▶ **Task statement**:
Every entry must be given again exactly.

[Dataset records]

★ ★ ★ ★

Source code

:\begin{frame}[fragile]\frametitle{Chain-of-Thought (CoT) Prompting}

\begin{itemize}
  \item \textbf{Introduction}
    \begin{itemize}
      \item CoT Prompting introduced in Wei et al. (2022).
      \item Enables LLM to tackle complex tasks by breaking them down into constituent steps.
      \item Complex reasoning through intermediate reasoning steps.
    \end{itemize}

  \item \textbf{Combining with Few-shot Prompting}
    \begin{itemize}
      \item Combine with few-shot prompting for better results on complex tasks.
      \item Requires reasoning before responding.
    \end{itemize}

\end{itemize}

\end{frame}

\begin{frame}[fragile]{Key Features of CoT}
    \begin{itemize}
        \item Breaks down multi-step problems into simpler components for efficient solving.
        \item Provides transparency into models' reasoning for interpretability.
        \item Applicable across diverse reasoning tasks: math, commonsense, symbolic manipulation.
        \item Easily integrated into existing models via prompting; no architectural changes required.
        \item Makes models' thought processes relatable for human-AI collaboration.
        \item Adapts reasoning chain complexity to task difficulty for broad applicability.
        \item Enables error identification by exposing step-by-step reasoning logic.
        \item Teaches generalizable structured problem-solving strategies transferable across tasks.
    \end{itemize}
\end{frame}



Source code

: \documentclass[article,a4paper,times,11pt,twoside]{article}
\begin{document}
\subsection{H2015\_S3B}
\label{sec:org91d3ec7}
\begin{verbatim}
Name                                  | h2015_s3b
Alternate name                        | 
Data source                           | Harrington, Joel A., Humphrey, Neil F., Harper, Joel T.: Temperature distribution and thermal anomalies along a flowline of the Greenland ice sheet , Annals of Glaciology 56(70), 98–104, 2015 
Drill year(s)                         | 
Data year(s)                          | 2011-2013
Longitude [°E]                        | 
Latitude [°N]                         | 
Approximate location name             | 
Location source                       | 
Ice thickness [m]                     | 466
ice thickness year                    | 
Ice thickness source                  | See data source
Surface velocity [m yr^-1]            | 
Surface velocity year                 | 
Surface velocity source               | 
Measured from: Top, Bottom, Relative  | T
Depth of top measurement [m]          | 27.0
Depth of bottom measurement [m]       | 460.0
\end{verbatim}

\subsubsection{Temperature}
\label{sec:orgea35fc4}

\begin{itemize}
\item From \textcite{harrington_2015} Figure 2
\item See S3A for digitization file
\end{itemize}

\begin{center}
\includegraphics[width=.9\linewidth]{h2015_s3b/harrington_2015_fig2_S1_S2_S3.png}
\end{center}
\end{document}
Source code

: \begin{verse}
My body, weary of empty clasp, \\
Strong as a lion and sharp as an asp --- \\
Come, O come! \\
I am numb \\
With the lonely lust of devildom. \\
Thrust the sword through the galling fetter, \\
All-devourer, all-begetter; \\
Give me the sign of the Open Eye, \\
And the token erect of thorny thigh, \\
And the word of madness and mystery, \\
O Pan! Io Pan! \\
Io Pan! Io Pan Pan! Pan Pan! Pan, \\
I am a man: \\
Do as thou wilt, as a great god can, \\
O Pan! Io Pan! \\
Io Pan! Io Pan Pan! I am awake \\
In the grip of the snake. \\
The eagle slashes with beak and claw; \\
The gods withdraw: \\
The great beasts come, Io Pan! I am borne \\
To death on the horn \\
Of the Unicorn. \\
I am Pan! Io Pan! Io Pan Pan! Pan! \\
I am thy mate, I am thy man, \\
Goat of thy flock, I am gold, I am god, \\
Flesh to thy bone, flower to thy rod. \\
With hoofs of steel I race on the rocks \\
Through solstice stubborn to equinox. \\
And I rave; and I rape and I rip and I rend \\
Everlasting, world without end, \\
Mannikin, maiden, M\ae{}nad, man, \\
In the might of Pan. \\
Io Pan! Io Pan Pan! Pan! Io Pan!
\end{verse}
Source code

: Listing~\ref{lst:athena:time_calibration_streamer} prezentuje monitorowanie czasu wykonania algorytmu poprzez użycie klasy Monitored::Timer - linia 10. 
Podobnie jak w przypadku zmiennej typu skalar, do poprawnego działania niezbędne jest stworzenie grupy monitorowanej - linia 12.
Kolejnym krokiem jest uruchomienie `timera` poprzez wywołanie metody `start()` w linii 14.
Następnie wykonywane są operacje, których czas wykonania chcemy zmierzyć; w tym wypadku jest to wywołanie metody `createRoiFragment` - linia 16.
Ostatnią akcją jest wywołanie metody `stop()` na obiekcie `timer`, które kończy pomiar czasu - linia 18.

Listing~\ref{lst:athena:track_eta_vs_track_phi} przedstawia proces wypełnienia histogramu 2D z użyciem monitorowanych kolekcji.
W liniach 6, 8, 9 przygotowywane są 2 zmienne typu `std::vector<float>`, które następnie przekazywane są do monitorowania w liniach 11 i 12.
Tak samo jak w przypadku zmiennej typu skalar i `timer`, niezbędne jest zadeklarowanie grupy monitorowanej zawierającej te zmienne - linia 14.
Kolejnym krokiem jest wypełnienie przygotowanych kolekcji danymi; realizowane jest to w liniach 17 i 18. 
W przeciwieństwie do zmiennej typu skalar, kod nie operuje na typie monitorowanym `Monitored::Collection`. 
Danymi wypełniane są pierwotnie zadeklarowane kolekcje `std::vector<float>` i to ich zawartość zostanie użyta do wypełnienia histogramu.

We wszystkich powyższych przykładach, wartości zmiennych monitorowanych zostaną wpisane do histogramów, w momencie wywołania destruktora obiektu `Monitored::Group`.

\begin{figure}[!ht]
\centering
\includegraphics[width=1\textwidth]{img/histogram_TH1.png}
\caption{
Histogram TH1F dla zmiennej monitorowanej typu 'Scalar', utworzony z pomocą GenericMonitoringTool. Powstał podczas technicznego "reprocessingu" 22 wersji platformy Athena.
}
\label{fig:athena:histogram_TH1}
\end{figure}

★ ★ ★ ★

▶ **Solution for this problem**:
Source code

:\begin{frame}[fragile]\frametitle{Chain-of-Thought (CoT) Prompting}

\begin{itemize}
  \item \textbf{Introduction}
    \begin{itemize}
      \item CoT Prompting introduced in Wei et al. (2022).
      \item Enables LLM to tackle complex tasks by breaking them down into constituent steps.
      \item Complex reasoning through intermediate reasoning steps.
    \end{itemize}

  \item \textbf{Combining with Few-shot Prompting}
    \begin{itemize}
      \item Combine with few-shot prompting for better results on complex tasks.
      \item Requires reasoning before responding.
    \end{itemize}

\end{itemize}

\end{frame}

\begin{frame}[fragile]{Key Features of CoT}
    \begin{itemize}
        \item Breaks down multi-step problems into simpler components for efficient solving.
        \item Provides transparency into models' reasoning for interpretability.
        \item Applicable across diverse reasoning tasks: math, commonsense, symbolic manipulation.
        \item Easily integrated into existing models via prompting; no architectural changes required.
        \item Makes models' thought processes relatable for human-AI collaboration.
        \item Adapts reasoning chain complexity to task difficulty for broad applicability.
        \item Enables error identification by exposing step-by-step reasoning logic.
        \item Teaches generalizable structured problem-solving strategies transferable across tasks.
    \end{itemize}
\end{frame}



Source code

: \documentclass[article,a4paper,times,11pt,twoside]{article}
\begin{document}
\subsection{H2015\_S3B}
\label{sec:org91d3ec7}
\begin{verbatim}
Name                                  | h2015_s3b
Alternate name                        | 
Data source                           | Harrington, Joel A., Humphrey, Neil F., Harper, Joel T.: Temperature distribution and thermal anomalies along a flowline of the Greenland ice sheet , Annals of Glaciology 56(70), 98–104, 2015 
Drill year(s)                         | 
Data year(s)                          | 2011-2013
Longitude [°E]                        | 
Latitude [°N]                         | 
Approximate location name             | 
Location source                       | 
Ice thickness [m]                     | 466
ice thickness year                    | 
Ice thickness source                  | See data source
Surface velocity [m yr^-1]            | 
Surface velocity year                 | 
Surface velocity source               | 
Measured from: Top, Bottom, Relative  | T
Depth of top measurement [m]          | 27.0
Depth of bottom measurement [m]       | 460.0
\end{verbatim}

\subsubsection{Temperature}
\label{sec:orgea35fc4}

\begin{itemize}
\item From \textcite{harrington_2015} Figure 2
\item See S3A for digitization file
\end{itemize}

\begin{center}
\includegraphics[width=.9\linewidth]{h2015_s3b/harrington_2015_fig2_S1_S2_S3.png}
\end{center}
\end{document}
Source code

: \begin{verse}
My body, weary of empty clasp, \\
Strong as a lion and sharp as an asp --- \\
Come, O come! \\
I am numb \\
With the lonely lust of devildom. \\
Thrust the sword through the galling fetter, \\
All-devourer, all-begetter; \\
Give me the sign of the Open Eye, \\
And the token erect of thorny thigh, \\
And the word of madness and mystery, \\
O Pan! Io Pan! \\
Io Pan! Io Pan Pan! Pan Pan! Pan, \\
I am a man: \\
Do as thou wilt, as a great god can, \\
O Pan! Io Pan! \\
Io Pan! Io Pan Pan! I am awake \\
In the grip of the snake. \\
The eagle slashes with beak and claw; \\
The gods withdraw: \\
The great beasts come, Io Pan! I am borne \\
To death on the horn \\
Of the Unicorn. \\
I am Pan! Io Pan! Io Pan Pan! Pan! \\
I am thy mate, I am thy man, \\
Goat of thy flock, I am gold, I am god, \\
Flesh to thy bone, flower to thy rod. \\
With hoofs of steel I race on the rocks \\
Through solstice stubborn to equinox. \\
And I rave; and I rape and I rip and I rend \\
Everlasting, world without end, \\
Mannikin, maiden, M\ae{}nad, man, \\
In the might of Pan. \\
Io Pan! Io Pan Pan! Pan! Io Pan!
\end{verse}
Source code

: Listing~\ref{lst:athena:time_calibration_streamer} prezentuje monitorowanie czasu wykonania algorytmu poprzez użycie klasy Monitored::Timer - linia 10. 
Podobnie jak w przypadku zmiennej typu skalar, do poprawnego działania niezbędne jest stworzenie grupy monitorowanej - linia 12.
Kolejnym krokiem jest uruchomienie `timera` poprzez wywołanie metody `start()` w linii 14.
Następnie wykonywane są operacje, których czas wykonania chcemy zmierzyć; w tym wypadku jest to wywołanie metody `createRoiFragment` - linia 16.
Ostatnią akcją jest wywołanie metody `stop()` na obiekcie `timer`, które kończy pomiar czasu - linia 18.

Listing~\ref{lst:athena:track_eta_vs_track_phi} przedstawia proces wypełnienia histogramu 2D z użyciem monitorowanych kolekcji.
W liniach 6, 8, 9 przygotowywane są 2 zmienne typu `std::vector<float>`, które następnie przekazywane są do monitorowania w liniach 11 i 12.
Tak samo jak w przypadku zmiennej typu skalar i `timer`, niezbędne jest zadeklarowanie grupy monitorowanej zawierającej te zmienne - linia 14.
Kolejnym krokiem jest wypełnienie przygotowanych kolekcji danymi; realizowane jest to w liniach 17 i 18. 
W przeciwieństwie do zmiennej typu skalar, kod nie operuje na typie monitorowanym `Monitored::Collection`. 
Danymi wypełniane są pierwotnie zadeklarowane kolekcje `std::vector<float>` i to ich zawartość zostanie użyta do wypełnienia histogramu.

We wszystkich powyższych przykładach, wartości zmiennych monitorowanych zostaną wpisane do histogramów, w momencie wywołania destruktora obiektu `Monitored::Group`.

\begin{figure}[!ht]
\centering
\includegraphics[width=1\textwidth]{img/histogram_TH1.png}
\caption{
Histogram TH1F dla zmiennej monitorowanej typu 'Scalar', utworzony z pomocą GenericMonitoringTool. Powstał podczas technicznego "reprocessingu" 22 wersji platformy Athena.
}
\label{fig:athena:histogram_TH1}
\end{figure}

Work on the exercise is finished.